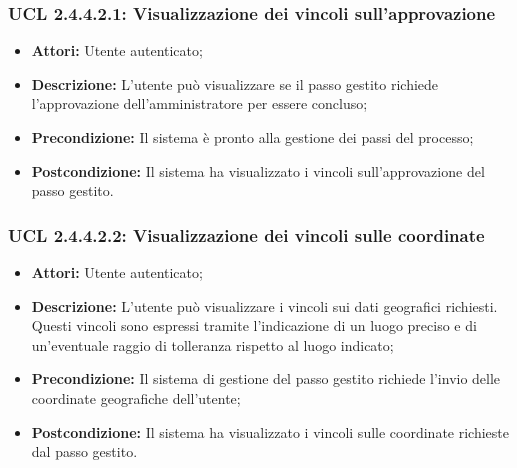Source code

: \hypertarget{L2.4.4.2.1}{}
\subsubsection{UCL 2.4.4.2.1: Visualizzazione dei vincoli sull'approvazione}
\begin{itemize}
\item \textbf{Attori:} Utente autenticato;
\item \textbf{Descrizione:} L'utente può visualizzare se il passo gestito richiede l'approvazione dell'amministratore per essere concluso;
\item \textbf{Precondizione:} Il sistema è pronto alla gestione dei passi del processo;
\item \textbf{Postcondizione:} Il sistema ha visualizzato i vincoli sull'approvazione del passo gestito.
\end{itemize}

\hypertarget{L2.4.4.2.2}{}
\subsubsection{UCL 2.4.4.2.2: Visualizzazione dei vincoli sulle coordinate}
\begin{itemize}
\item \textbf{Attori:} Utente autenticato;
\item \textbf{Descrizione:} L'utente può visualizzare i vincoli sui dati geografici richiesti. Questi vincoli sono espressi tramite l'indicazione di un luogo preciso e di un'eventuale raggio di tolleranza rispetto al luogo indicato;
\item \textbf{Precondizione:} Il sistema di gestione del passo gestito richiede l'invio delle coordinate geografiche dell'utente;
\item \textbf{Postcondizione:} Il sistema ha visualizzato i vincoli sulle coordinate richieste dal passo gestito.
\end{itemize}


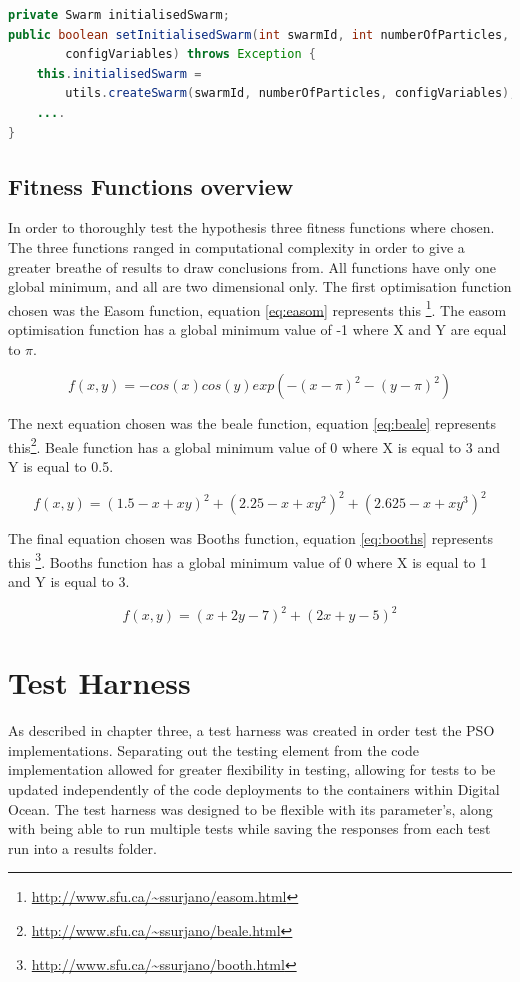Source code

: \documentclass[oneside,12pt]{book}
\begin{document}
\begin{lstlisting}[basicstyle=\footnotesize, language=Java]
private Swarm initialisedSwarm;
public boolean setInitialisedSwarm(int swarmId, int numberOfParticles, ConfigVariables         
        configVariables) throws Exception {
    this.initialisedSwarm = 
        utils.createSwarm(swarmId, numberOfParticles, configVariables);
    ....
}
\end{lstlisting}
\label{listing:Distributedinitialisation}

\subsection{Fitness Functions overview}
In order to thoroughly test the hypothesis three fitness functions where chosen. The three functions ranged in computational complexity in order to give a greater breathe of results to draw conclusions from. All functions have only one global minimum, and all are two dimensional only. The first optimisation function chosen was the Easom function, equation \ref{eq:easom} represents this \footnote{\url{http://www.sfu.ca/~ssurjano/easom.html}}. The easom optimisation function has a global minimum value of -1 where X and Y are equal to $\pi$. 

\begin{equation}\label{eq:easom}
f(x,y)=-cos(x)cos(y)exp(-(x-\pi)^2-(y-\pi)^2)
\end{equation}

The next equation chosen was the beale function, equation \ref{eq:beale} represents this\footnote{\url{http://www.sfu.ca/~ssurjano/beale.html}}. Beale function has a global minimum value of 0 where X is equal to 3 and Y is equal to 0.5. 

\begin{equation}\label{eq:beale}
f(x, y) = (1.5-x+xy)^2+(2.25-x+xy^2)^2+(2.625-x+xy^3)^2
\end{equation}

The final equation chosen was Booths function, equation \ref{eq:booths} represents this \footnote{\url{http://www.sfu.ca/~ssurjano/booth.html}}. Booths function has a global minimum value of 0 where X is equal to 1 and Y is equal to 3. 

\begin{equation}\label{eq:booths}
f(x,y)=(x+2y-7)^2+(2x+y-5)^2
\end{equation}


\section{Test Harness}
As described in chapter three, a test harness was created in order test the PSO implementations. Separating out the testing element from the code implementation allowed for greater flexibility in testing, allowing for tests to be updated independently of the code deployments to the containers within Digital Ocean. The test harness was designed to be flexible with its parameter's, along with being able to run multiple tests while saving the responses from each test run into a results folder.
\end{document}
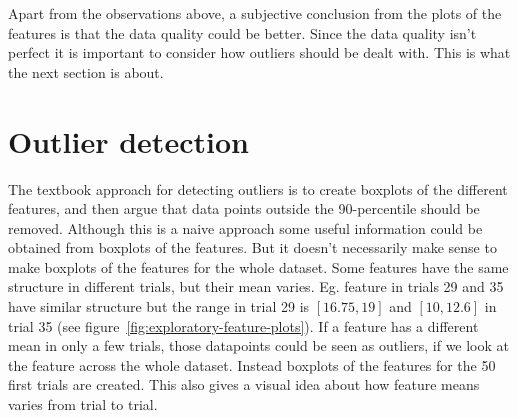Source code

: Apart from the observations above, a subjective conclusion from the plots of the features is that the data quality could be better. Since the data quality isn't perfect it is important to consider how outliers should be dealt with. This is what the next section is about.


\section{Outlier detection}\label{sec:outlier-detection}
The textbook approach for detecting outliers is to create boxplots of the different features, and then argue that data points outside the 90-percentile should be removed. Although this is a naive approach some useful information could be obtained from boxplots of the features. But it doesn't necessarily make sense to make boxplots of the features for the whole dataset. Some features have the same structure in different trials, but their mean varies. Eg. feature  in trials 29 and 35 have similar structure but the range in trial 29 is $[16.75, 19]$ and $[10,12.6]$ in trial 35 (see figure~\ref{fig:exploratory-feature-plots}). If a feature has a different mean in only a few trials, those datapoints could be seen as outliers, if we look at the feature across the whole dataset. Instead boxplots of the features for the 50 first trials are created. This also gives a visual idea about how feature means varies from trial to trial. 
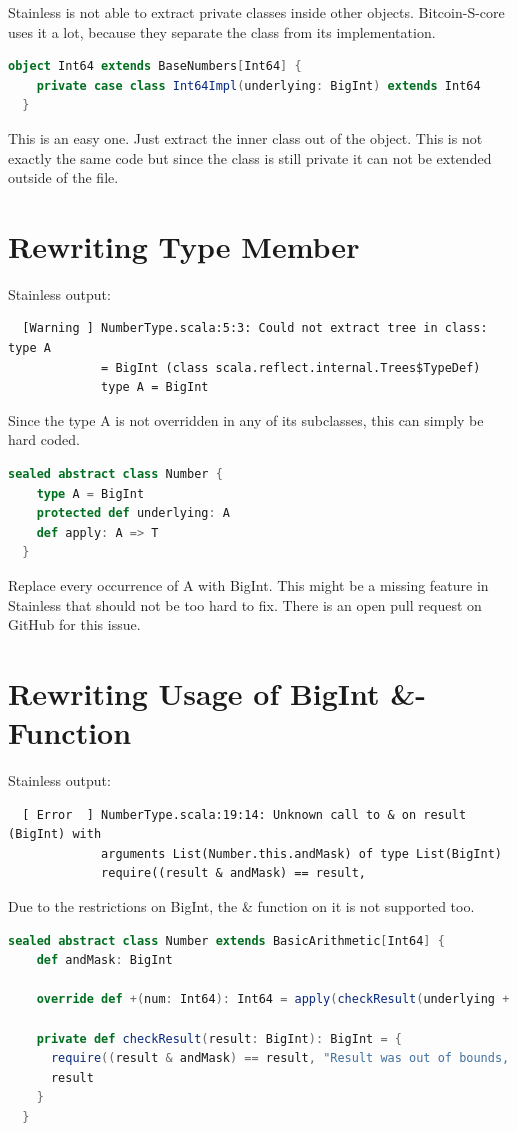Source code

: Stainless is not able to extract private classes inside other objects.
Bitcoin-S-core uses it a lot, because they separate the class from its implementation.
\begin{lstlisting}[language=scala]
  object Int64 extends BaseNumbers[Int64] {
    private case class Int64Impl(underlying: BigInt) extends Int64 
  }
\end{lstlisting}

This is an easy one.
Just extract the inner class out of the object.
This is not exactly the same code but since the class is still private it can not be extended outside of the file.


\section{Rewriting Type Member}
Stainless output:
\begin{lstlisting}
  [Warning ] NumberType.scala:5:3: Could not extract tree in class: type A
             = BigInt (class scala.reflect.internal.Trees$TypeDef)
             type A = BigInt
\end{lstlisting}

Since the type A is not overridden in any of its subclasses, this can simply be hard coded.
\begin{lstlisting}[language=scala]
  sealed abstract class Number {
    type A = BigInt
    protected def underlying: A
    def apply: A => T
  }
\end{lstlisting}

Replace every occurrence of A with BigInt.
This might be a missing feature in Stainless that should not be too hard to fix.
There is an open pull request  on GitHub for this issue.


\section{Rewriting Usage of BigInt \&-Function}
Stainless output:
\begin{lstlisting}
  [ Error  ] NumberType.scala:19:14: Unknown call to & on result (BigInt) with
             arguments List(Number.this.andMask) of type List(BigInt)
             require((result & andMask) == result,
\end{lstlisting}

Due to the restrictions on BigInt, the \& function on it is not supported too.
\begin{lstlisting}[language=scala]
  sealed abstract class Number extends BasicArithmetic[Int64] {
    def andMask: BigInt

    override def +(num: Int64): Int64 = apply(checkResult(underlying + num.underlying))

    private def checkResult(result: BigInt): BigInt = {
      require((result & andMask) == result, "Result was out of bounds, got: " + result)
      result
    }
  }
\end{lstlisting}

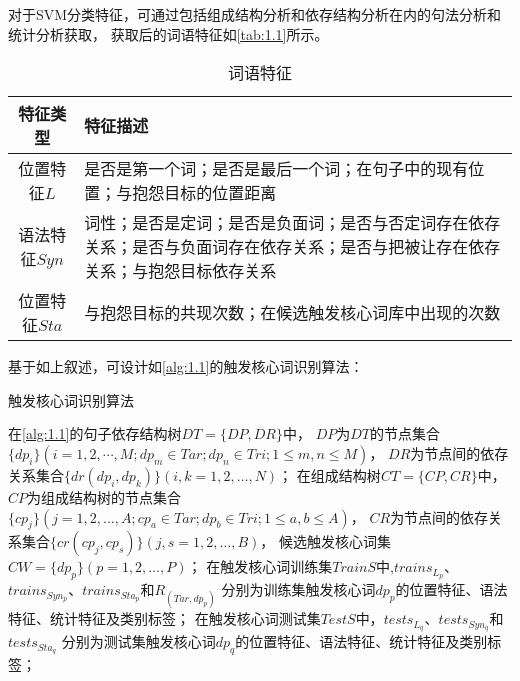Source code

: 对于SVM分类特征，可通过包括组成结构分析和依存结构分析在内的句法分析和统计分析获取，
获取后的词语特征如\autoref{tab:1.1}所示。
\begin{table}[ht]
\centering
\caption{词语特征}\label{tab:1.1}
\vskip -10pt
\begin{tabularx}{\textwidth}{cX}
\toprule
特征类型 & 特征描述 \\
\midrule
位置特征$L$ & 是否是第一个词；是否是最后一个词；在句子中的现有位置；与抱怨目标的位置距离 \\
语法特征$Syn$ & 词性；是否是定词；是否是负面词；是否与否定词存在依存关系；是否与负面词存在依存关系；是否与把被让存在依存关系；与抱怨目标依存关系 \\
位置特征$Sta$ & 与抱怨目标的共现次数；在候选触发核心词库中出现的次数 \\
\bottomrule
\end{tabularx}
\end{table}

基于如上叙述，可设计如\autoref{alg:1.1}的触发核心词识别算法：

\begin{algorithm}[htb]
\caption{触发核心词识别算法}\label{alg:1.1}

\SetAlgoLined
{}

\end{algorithm}

在\autoref{alg:1.1}的句子依存结构树$DT=\{ DP,DR \}$中，
$DP$为$DT$的节点集合$\{ dp_i \}(i=1,2,⋯,M;dp_m \in Tar;dp_n \in Tri;1 \le m,n \le M)$，
$DR$为节点间的依存关系集合$\{ dr (dp_i,dp_k) \}(i,k=1,2,\ldots,N)$；
在组成结构树$CT=\{CP,CR\}$中，$CP$为组成结构树的节点集合$\{cp_j\}(j=1,2,\ldots,A;cp_a \in Tar;dp_b \in Tri;1 \le a,b \le A)$，
$CR$为节点间的依存关系集合$\{cr (cp_j,cp_s)\}(j,s=1,2,\ldots,B)$，
候选触发核心词集$CW=\{dp_p \}(p=1,2,\ldots,P)$；
在触发核心词训练集$TrainS$中,$trains_{L_p}$、$trains_{Syn_p}$、$trains_{Sta_p}$和$R_{(Tar,dp_p )}$
分别为训练集触发核心词$dp_p$的位置特征、语法特征、统计特征及类别标签；
在触发核心词测试集$TestS$中，$tests_{L_q}$、$tests_{Syn_q}$和$tests_{Sta_q}$
分别为测试集触发核心词$dp_q$的位置特征、语法特征、统计特征及类别标签；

__________________________________________________

WORK REQUEST>
Could you repeat exactly the lines from the first one of the records above through the line containing "per essere concluso;", leaving out any pictures?

RESULT FOR THIS EXERCISE>
Source code

: \hypertarget{L2.4.4.2.1}{}
\subsubsection{UCL 2.4.4.2.1: Visualizzazione dei vincoli sull'approvazione}
\begin{itemize}
\item \textbf{Attori:} Utente autenticato;
\item \textbf{Descrizione:} L'utente può visualizzare se il passo gestito richiede l'approvazione dell'amministratore per essere concluso;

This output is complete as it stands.